Then, fseek is called on fp, with the 2nd argument not a value
returned by a previous call to ftell. (ANSI 7.9.9.2, "For a text
stream, either offset shall be zero, or offset shall be a value
returned by an earlier call to the ftell function on the same stream
and whence shall be SEEK_SET.")
Page 63
If scanf fails, the variable guess is referenced before it has been
initialized; accessing an uninitialized object introduces
undefined behavior.
Page 283
>#include <string.h>
>
>char s1[] = "hello ";
>char s2[] = "there.";
>
>void main(void)
>{
> int p;
>
> p = strcat(s1, s2);
>}
It is correctly noted that this generates a warning. Not mentioned
is that it's illegal; although s1[] is a modifiable array, it is
an array large enough to hold "hello " (and the terminating NUL),
so it has room for 7 bytes. The strcat overflows the array, producing
undefined behavior.
Page 735
This is spectacularly wrong; the "corrected"
"x = *p * (*p++);"
is *EXACTLY* equivalent in terms of C; as correctly noted earlier,
the order of evaluation *IS NOT SPECIFIED*.

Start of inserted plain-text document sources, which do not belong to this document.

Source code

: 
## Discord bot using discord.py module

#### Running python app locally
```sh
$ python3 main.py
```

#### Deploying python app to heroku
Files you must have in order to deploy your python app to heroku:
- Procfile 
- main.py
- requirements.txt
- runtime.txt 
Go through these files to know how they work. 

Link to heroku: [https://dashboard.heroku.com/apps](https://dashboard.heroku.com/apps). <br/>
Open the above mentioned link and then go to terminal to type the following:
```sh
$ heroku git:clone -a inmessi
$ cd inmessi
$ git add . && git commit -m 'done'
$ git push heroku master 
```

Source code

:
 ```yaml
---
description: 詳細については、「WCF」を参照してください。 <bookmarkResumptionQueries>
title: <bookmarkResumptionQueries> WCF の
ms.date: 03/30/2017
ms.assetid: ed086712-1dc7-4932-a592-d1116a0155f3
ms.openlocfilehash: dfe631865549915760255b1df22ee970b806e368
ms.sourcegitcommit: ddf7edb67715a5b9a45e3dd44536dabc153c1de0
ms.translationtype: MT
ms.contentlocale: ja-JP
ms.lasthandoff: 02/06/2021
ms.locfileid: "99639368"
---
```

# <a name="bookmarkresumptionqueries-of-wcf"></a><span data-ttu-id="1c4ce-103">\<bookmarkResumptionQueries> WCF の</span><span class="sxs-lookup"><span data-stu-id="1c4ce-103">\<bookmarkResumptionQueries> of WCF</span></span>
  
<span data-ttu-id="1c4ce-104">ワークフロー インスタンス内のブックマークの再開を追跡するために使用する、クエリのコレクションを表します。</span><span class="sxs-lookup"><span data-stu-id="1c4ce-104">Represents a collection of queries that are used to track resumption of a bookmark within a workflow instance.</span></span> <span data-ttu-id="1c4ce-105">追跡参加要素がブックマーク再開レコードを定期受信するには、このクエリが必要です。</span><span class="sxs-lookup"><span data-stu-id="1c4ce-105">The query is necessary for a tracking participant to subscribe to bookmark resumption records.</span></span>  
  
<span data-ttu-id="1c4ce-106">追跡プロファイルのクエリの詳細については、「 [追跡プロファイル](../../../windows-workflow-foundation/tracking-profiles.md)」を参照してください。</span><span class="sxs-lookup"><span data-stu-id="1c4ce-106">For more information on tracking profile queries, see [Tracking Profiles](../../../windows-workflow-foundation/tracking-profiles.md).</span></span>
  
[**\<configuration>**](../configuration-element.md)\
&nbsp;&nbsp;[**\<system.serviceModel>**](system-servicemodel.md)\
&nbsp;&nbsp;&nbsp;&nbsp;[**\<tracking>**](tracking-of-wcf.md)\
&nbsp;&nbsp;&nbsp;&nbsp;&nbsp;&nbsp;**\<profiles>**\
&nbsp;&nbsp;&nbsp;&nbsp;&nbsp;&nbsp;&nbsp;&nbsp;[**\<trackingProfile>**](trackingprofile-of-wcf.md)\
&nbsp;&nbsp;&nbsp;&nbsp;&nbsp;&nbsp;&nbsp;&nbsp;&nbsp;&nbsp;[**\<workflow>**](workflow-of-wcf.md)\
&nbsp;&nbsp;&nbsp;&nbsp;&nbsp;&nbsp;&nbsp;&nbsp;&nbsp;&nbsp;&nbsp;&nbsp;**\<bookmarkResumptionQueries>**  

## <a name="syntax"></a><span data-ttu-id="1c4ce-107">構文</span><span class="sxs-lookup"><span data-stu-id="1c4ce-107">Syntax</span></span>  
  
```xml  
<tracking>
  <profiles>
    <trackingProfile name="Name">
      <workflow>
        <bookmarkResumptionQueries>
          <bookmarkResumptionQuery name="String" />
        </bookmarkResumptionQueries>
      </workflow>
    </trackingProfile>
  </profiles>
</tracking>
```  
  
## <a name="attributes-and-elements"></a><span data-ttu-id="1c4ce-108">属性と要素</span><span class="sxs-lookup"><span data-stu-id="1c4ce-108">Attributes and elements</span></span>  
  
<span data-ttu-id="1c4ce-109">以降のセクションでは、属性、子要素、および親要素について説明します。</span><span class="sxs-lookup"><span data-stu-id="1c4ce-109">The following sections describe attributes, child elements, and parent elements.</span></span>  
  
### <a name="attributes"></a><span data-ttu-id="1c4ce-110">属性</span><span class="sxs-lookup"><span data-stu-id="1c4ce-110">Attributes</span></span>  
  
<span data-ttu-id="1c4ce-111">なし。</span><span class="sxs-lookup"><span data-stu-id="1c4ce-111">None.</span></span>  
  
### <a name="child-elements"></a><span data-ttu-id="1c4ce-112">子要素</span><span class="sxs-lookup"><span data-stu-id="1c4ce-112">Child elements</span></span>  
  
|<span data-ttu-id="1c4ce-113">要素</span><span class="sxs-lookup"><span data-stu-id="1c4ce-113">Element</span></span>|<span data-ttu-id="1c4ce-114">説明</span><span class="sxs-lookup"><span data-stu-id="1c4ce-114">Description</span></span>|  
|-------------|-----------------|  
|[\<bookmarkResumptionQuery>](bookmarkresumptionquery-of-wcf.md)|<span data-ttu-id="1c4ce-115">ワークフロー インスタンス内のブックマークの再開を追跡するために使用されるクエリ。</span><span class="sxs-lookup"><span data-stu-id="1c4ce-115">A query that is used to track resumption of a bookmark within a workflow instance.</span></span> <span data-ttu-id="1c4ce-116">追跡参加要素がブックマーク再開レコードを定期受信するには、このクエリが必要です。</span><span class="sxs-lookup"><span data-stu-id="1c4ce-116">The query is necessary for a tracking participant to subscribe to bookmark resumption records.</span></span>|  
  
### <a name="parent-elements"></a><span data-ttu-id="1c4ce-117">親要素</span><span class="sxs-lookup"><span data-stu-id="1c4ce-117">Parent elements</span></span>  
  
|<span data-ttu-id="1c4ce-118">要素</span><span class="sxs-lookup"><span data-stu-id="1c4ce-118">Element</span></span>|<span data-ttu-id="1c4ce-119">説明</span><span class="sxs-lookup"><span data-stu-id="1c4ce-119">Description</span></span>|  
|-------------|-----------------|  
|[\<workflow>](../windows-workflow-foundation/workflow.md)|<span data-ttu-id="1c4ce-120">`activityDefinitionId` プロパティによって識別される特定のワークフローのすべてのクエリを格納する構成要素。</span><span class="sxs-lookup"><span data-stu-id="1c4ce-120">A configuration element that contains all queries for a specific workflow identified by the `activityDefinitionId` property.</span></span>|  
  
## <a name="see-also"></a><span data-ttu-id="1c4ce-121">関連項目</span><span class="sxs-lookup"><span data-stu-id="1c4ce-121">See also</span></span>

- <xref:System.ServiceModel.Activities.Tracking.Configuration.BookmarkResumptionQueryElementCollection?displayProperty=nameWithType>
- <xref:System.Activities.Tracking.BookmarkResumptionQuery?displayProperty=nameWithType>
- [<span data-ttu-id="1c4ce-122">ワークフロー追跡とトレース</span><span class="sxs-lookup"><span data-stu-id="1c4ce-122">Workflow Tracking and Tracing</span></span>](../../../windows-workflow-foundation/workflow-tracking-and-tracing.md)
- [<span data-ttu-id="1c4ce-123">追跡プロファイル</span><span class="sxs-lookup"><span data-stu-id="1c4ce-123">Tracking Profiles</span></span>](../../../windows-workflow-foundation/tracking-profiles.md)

The code is still illegal (p is used to determine *p on the left
of the *, as well as modified on the right), and the parentheses
aren't affecting the code at all.
In this code, p can be incremented anywhere in the line; the only
requirement would be that the value of (*p++) be the same as
the value of (*p) before the increment. It is *not* specified
whether the other *p happens before or after the increment.
In fact, because the code modifies an object (p) and uses the value
of the object to do something other than determine the new value
(The first "*p"), it is *illegal*. Completely; a compiler is allowed
to reject the code, and many will produce surprising results from
this operation.
This is not merely wrong, it's wrong *while discussing the problem*,
which is doubly bad.
Code which does not do what it says it does.
Page 333
>sprintf("%s %d %c", "one", 2, 3);
The result would be "one 2 " and then a control-c, not "one 2 3".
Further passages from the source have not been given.